▶ **EXERCISE OBJECTIVE**:
For each line of the data below, copy it if it holds the word "linear".

─── ENTRIES SHOWN

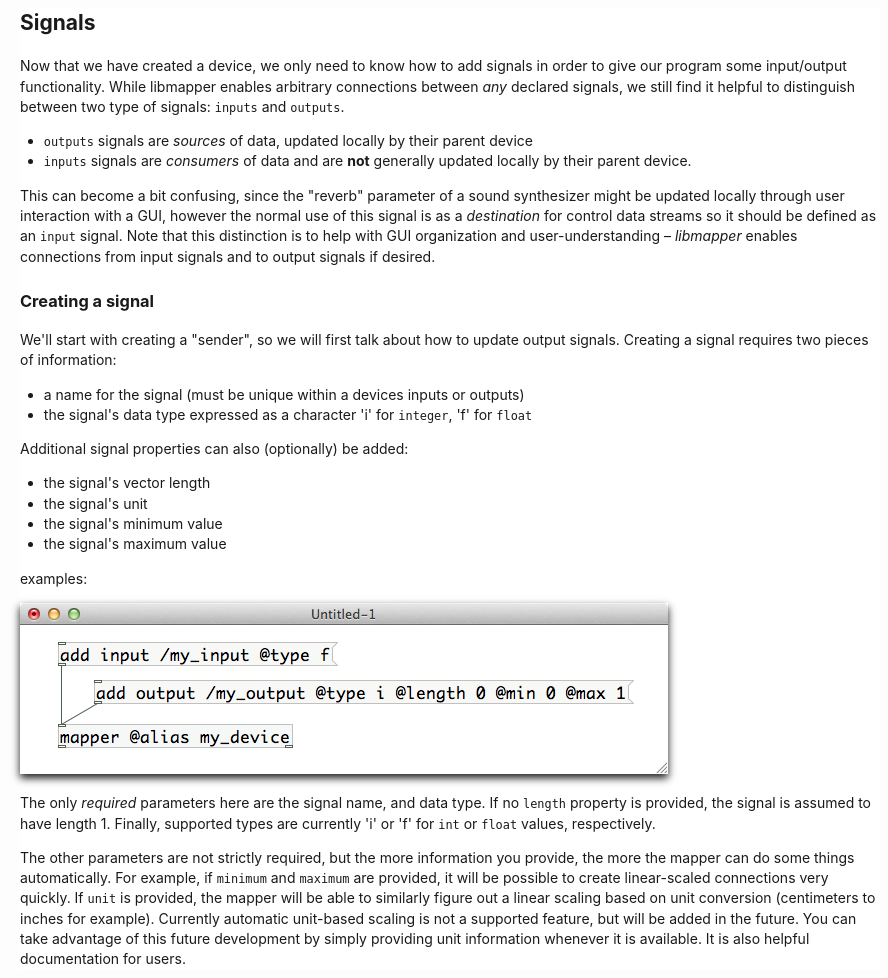 ## Signals

Now that we have created a device, we only need to know how to add signals in
order to give our program some input/output functionality.  While libmapper
enables arbitrary connections between _any_ declared signals, we still find it
helpful to distinguish between two type of signals: `inputs` and `outputs`. 

- `outputs` signals are _sources_ of data, updated locally by their parent
device
- `inputs` signals are _consumers_ of data and are **not** generally
updated locally by their parent device.

This can become a bit confusing, since the "reverb" parameter of a sound
synthesizer might be updated locally through user interaction with a GUI,
however the normal use of this signal is as a _destination_ for control data
streams so it should be defined as an `input` signal.  Note that this distinction
is to help with GUI organization and user-understanding – _libmapper_ enables
connections from input signals and to output signals if desired.

### Creating a signal

We'll start with creating a "sender", so we will first talk about how to update
output signals.  Creating a signal requires two pieces of information: 

* a name for the signal (must be unique within a devices inputs or outputs)
* the signal's data type expressed as a character 'i' for `integer`, 'f' for
`float`

Additional signal properties can also (optionally) be added:

* the signal's vector length
* the signal's unit
* the signal's minimum value
* the signal's maximum value

examples:

<img style="padding:0px;box-shadow:0 4px 8px 0" src="./images/puredata2.png" alt="Adding signals to a device."/>

The only _required_ parameters here are the signal name, and data type.  If no
`length` property is provided, the signal is assumed to have length 1.  Finally,
supported types are currently 'i' or 'f' for `int` or `float` values,
respectively.

The other parameters are not strictly required, but the more information you
provide, the more the mapper can do some things automatically.  For example, if
`minimum` and `maximum` are provided, it will be possible to create
linear-scaled connections very quickly.  If `unit` is provided, the mapper will
be able to similarly figure out a linear scaling based on unit conversion
(centimeters to inches for example).  Currently automatic unit-based scaling is
not a supported feature, but will be added in the future.  You can take
advantage of this future development by simply providing unit information
whenever it is available.  It is also helpful documentation for users.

──────

▶ **WRITTEN ANSWER**:
linear-scaled connections very quickly.  If `unit` is provided, the mapper will
be able to similarly figure out a linear scaling based on unit conversion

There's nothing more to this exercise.